José Castilho: A Editora Unesp tem um longo currículo editorial e de participação no mundo do livro brasileiro e ibero-americano em várias áreas; na produção de um catálogo prestigiado com cerca de 1.800 títulos, distribuição de seus livros obedecendo a regras éticas de mercado e presença marcante junto ao leitor e, ainda, como editora de uma universidade preocupa-se com a formação de profissionais do livro. Tudo isso foi construído com coerência nesses 27 anos de existência. Creio que a Unesp soube construir uma estrutura profissional a exemplo de grandes editoras universitárias internacionais, soube criar uma estrutura administrativa fundacional que a distingue de suas congêneres brasileiras e jamais se afastou das suas missões acadêmicas de difundir o melhor conhecimento universitário tornando-o acessível a um número muito grande de leitores.
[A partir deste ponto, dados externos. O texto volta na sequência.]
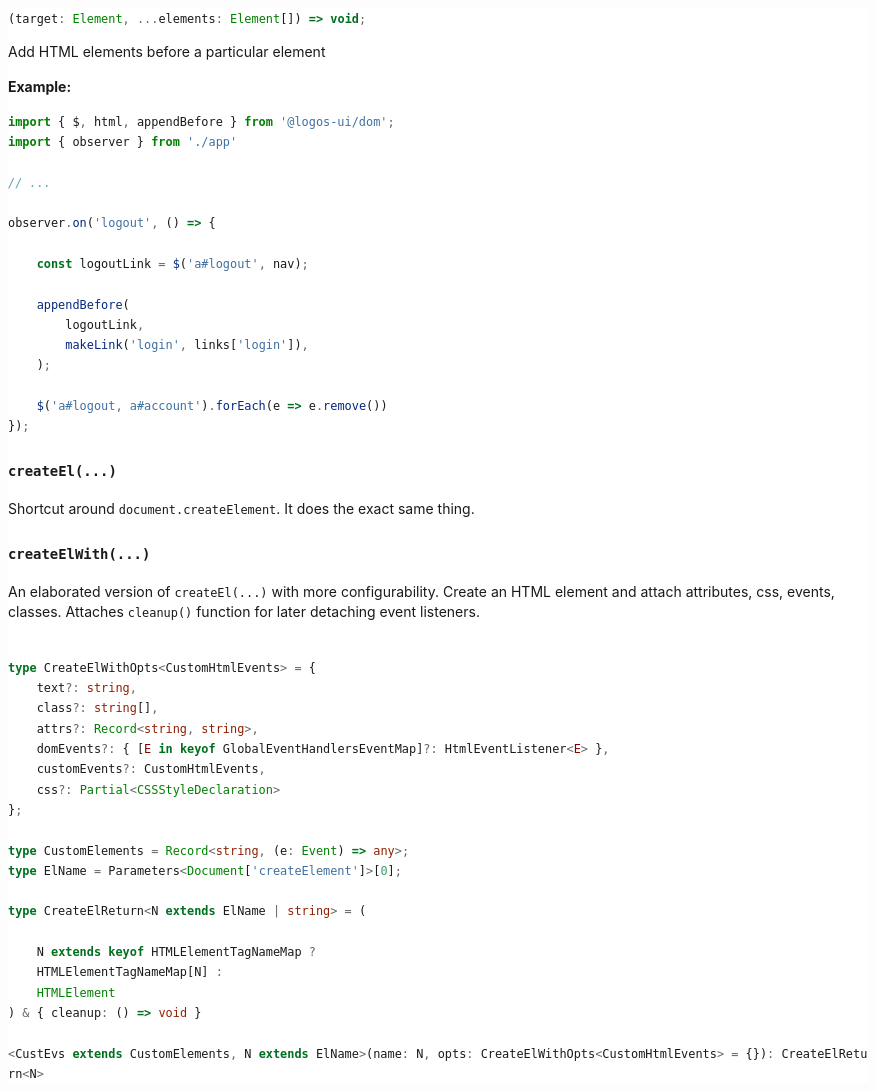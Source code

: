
 ```ts
(target: Element, ...elements: Element[]) => void;
```

Add HTML elements before a particular element

**Example:**

```ts
import { $, html, appendBefore } from '@logos-ui/dom';
import { observer } from './app'

// ...

observer.on('logout', () => {

	const logoutLink = $('a#logout', nav);

	appendBefore(
		logoutLink,
		makeLink('login', links['login']),
	);

	$('a#logout, a#account').forEach(e => e.remove())
});
```

### `createEl(...)`

Shortcut around `document.createElement`. It does the exact same thing.

### `createElWith(...)`

An elaborated version of `createEl(...)` with more configurability. Create an HTML element and attach attributes, css, events, classes. Attaches `cleanup()` function for later detaching event listeners.

```ts

type CreateElWithOpts<CustomHtmlEvents> = {
	text?: string,
    class?: string[],
    attrs?: Record<string, string>,
    domEvents?: { [E in keyof GlobalEventHandlersEventMap]?: HtmlEventListener<E> },
    customEvents?: CustomHtmlEvents,
    css?: Partial<CSSStyleDeclaration>
};

type CustomElements = Record<string, (e: Event) => any>;
type ElName = Parameters<Document['createElement']>[0];

type CreateElReturn<N extends ElName | string> = (

	N extends keyof HTMLElementTagNameMap ?
	HTMLElementTagNameMap[N] :
	HTMLElement
) & { cleanup: () => void }

<CustEvs extends CustomElements, N extends ElName>(name: N, opts: CreateElWithOpts<CustomHtmlEvents> = {}): CreateElReturn<N>
```
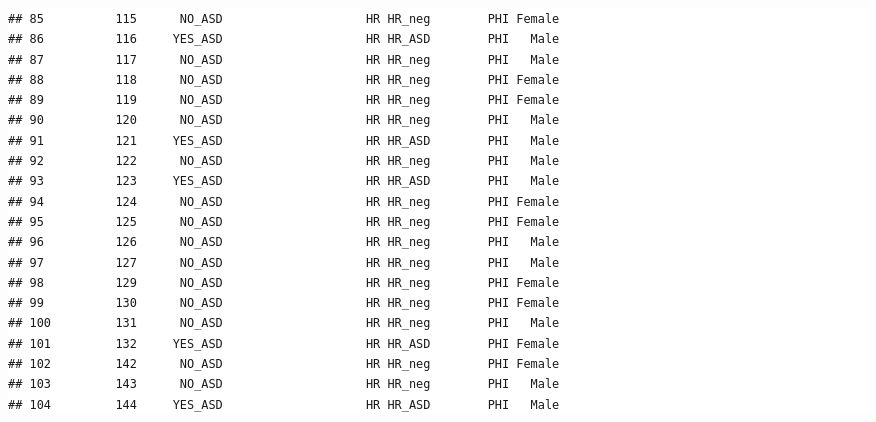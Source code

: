     ## 85          115      NO_ASD                    HR HR_neg        PHI Female
    ## 86          116     YES_ASD                    HR HR_ASD        PHI   Male
    ## 87          117      NO_ASD                    HR HR_neg        PHI   Male
    ## 88          118      NO_ASD                    HR HR_neg        PHI Female
    ## 89          119      NO_ASD                    HR HR_neg        PHI Female
    ## 90          120      NO_ASD                    HR HR_neg        PHI   Male
    ## 91          121     YES_ASD                    HR HR_ASD        PHI   Male
    ## 92          122      NO_ASD                    HR HR_neg        PHI   Male
    ## 93          123     YES_ASD                    HR HR_ASD        PHI   Male
    ## 94          124      NO_ASD                    HR HR_neg        PHI Female
    ## 95          125      NO_ASD                    HR HR_neg        PHI Female
    ## 96          126      NO_ASD                    HR HR_neg        PHI   Male
    ## 97          127      NO_ASD                    HR HR_neg        PHI   Male
    ## 98          129      NO_ASD                    HR HR_neg        PHI Female
    ## 99          130      NO_ASD                    HR HR_neg        PHI Female
    ## 100         131      NO_ASD                    HR HR_neg        PHI   Male
    ## 101         132     YES_ASD                    HR HR_ASD        PHI Female
    ## 102         142      NO_ASD                    HR HR_neg        PHI Female
    ## 103         143      NO_ASD                    HR HR_neg        PHI   Male
    ## 104         144     YES_ASD                    HR HR_ASD        PHI   Male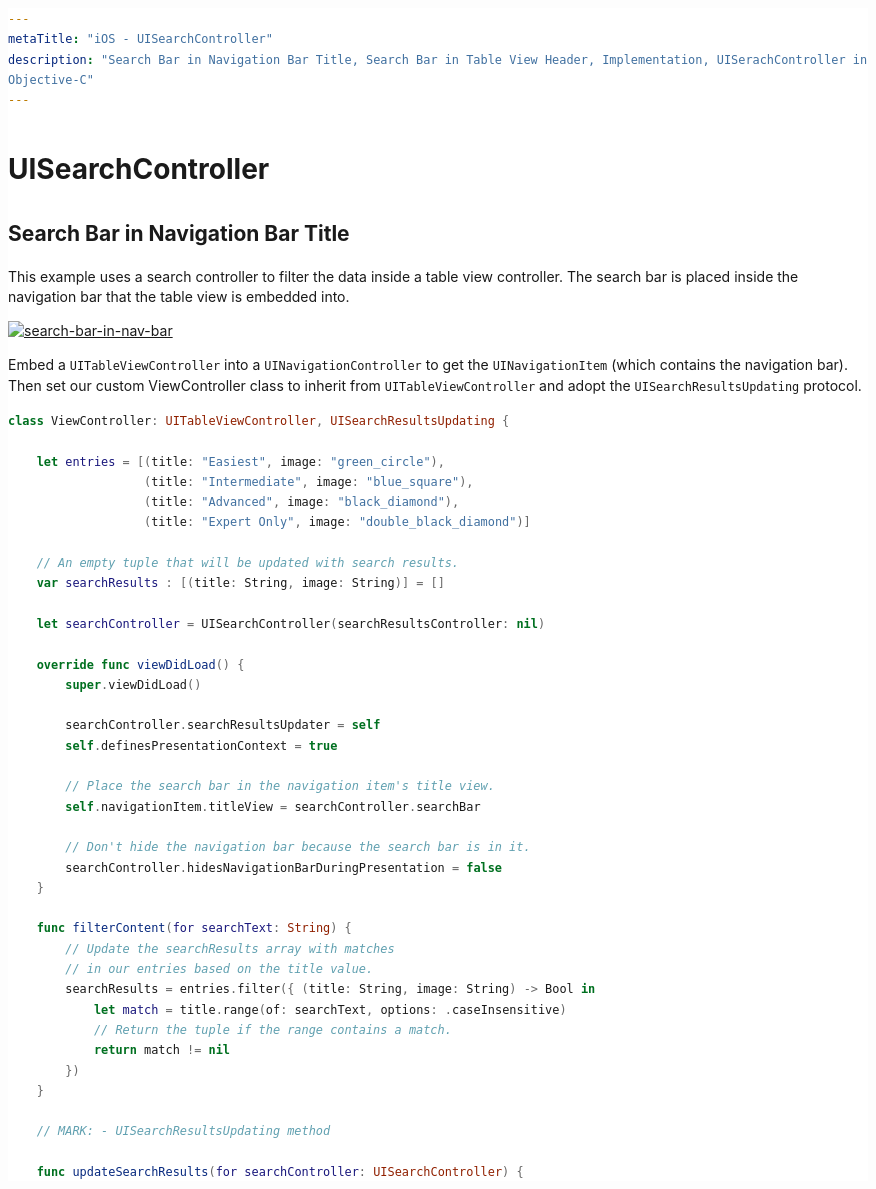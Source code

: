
 ```yaml
---
metaTitle: "iOS - UISearchController"
description: "Search Bar in Navigation Bar Title, Search Bar in Table View Header, Implementation, UISerachController in Objective-C"
---
```


# UISearchController




## Search Bar in Navigation Bar Title


This example uses a search controller to filter the data inside a table view controller. The search bar is placed inside the navigation bar that the table view is embedded into.

[<img src="http://i.stack.imgur.com/y85SV.png" alt="search-bar-in-nav-bar" />](http://i.stack.imgur.com/y85SV.png)

Embed a `UITableViewController` into a `UINavigationController` to get the `UINavigationItem` (which contains the navigation bar).
Then set our custom ViewController class to inherit from `UITableViewController` and adopt the `UISearchResultsUpdating` protocol.

```swift
class ViewController: UITableViewController, UISearchResultsUpdating {

    let entries = [(title: "Easiest", image: "green_circle"),
                   (title: "Intermediate", image: "blue_square"),
                   (title: "Advanced", image: "black_diamond"),
                   (title: "Expert Only", image: "double_black_diamond")]
    
    // An empty tuple that will be updated with search results.
    var searchResults : [(title: String, image: String)] = []
    
    let searchController = UISearchController(searchResultsController: nil)

    override func viewDidLoad() {
        super.viewDidLoad()
        
        searchController.searchResultsUpdater = self
        self.definesPresentationContext = true

        // Place the search bar in the navigation item's title view.
        self.navigationItem.titleView = searchController.searchBar

        // Don't hide the navigation bar because the search bar is in it.
        searchController.hidesNavigationBarDuringPresentation = false
    }
    
    func filterContent(for searchText: String) {
        // Update the searchResults array with matches
        // in our entries based on the title value.
        searchResults = entries.filter({ (title: String, image: String) -> Bool in
            let match = title.range(of: searchText, options: .caseInsensitive)
            // Return the tuple if the range contains a match.
            return match != nil
        })
    }

    // MARK: - UISearchResultsUpdating method
    
    func updateSearchResults(for searchController: UISearchController) {
```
Cite alguns títulos da Editora Unesp que provavelmente só seriam publicados por uma editora universitária.
Jézio Gutierre: Um caso típico, que não se refere a um livro específico, mas a uma série, é a coleção Adorno. A tradução de Adorno é sabidamente complexa e envolve esforços que normalmente não permitem rentabilidade rápida. E isso é tanto mais claro quando estamos inserindo na mesma coleção os livros menos conhecidos de Adorno. Como um todo, essa série é um monumento do pensamento contemporâneo alemão, mas, de fato, sua publicação em bloco só seria viável para uma editora universitária. De uma ou outra forma, a mesma observação se aplica a vários volumes de clássicos que publicamos, como O progresso do conhecimento, de Bacon, ou mesmo o Diálogo ciceroniano, de Erasmo, ou o Da palavra, traduzido diretamente do sânscrito. São todos eles obras fundamentais em seus respectivos campos, mas, em alguns desses casos, foram precisos muitos séculos antes que fossem publicados, simplesmente porque não possuíam apelo comercial suficiente para editoras privadas. Finalmente, nesse rol não podem faltar os diversos volumes que publicamos dentro dos programas Propg: livros em geral acadêmicos, de boa qualidade, mas de mercado restrito. Em tempos de baixos recursos, as editoras universitárias são praticamente a única porta aberta para que eles sejam disponibilizados.
Como a editora faz para contemplar em seu catálogo tanto os clássicos da cultura mundial quanto a nova produção acadêmica?
Jézio Gutierre: A Editora procura balancear prioridades e satisfazer esses polos. No caso dos clássicos, existe um enorme terreno aberto esperando para ser explorado pelas editoras brasileiras e, para isso, formamos um corpo de tradutores qualificados que possa dar conta inclusive de línguas mortas, como o latim e grego antigo. No caso da nova produção acadêmica, devemos considerar tanto a produção nacional como a estrangeira. Para autores brasileiros, além da abertura específica para autores da Unesp, a Editora prospecta e examina extensivamente aquelas obras que nos são enviadas espontaneamente. Para autores estrangeiros, a experiência internacional da Editora nos dá condição privilegiada para a captação de originais, seja pelos contatos diretos que temos com várias das principais editoras europeias e norte-americanas, seja pela regular participação em feiras internacionais e exame de catálogos.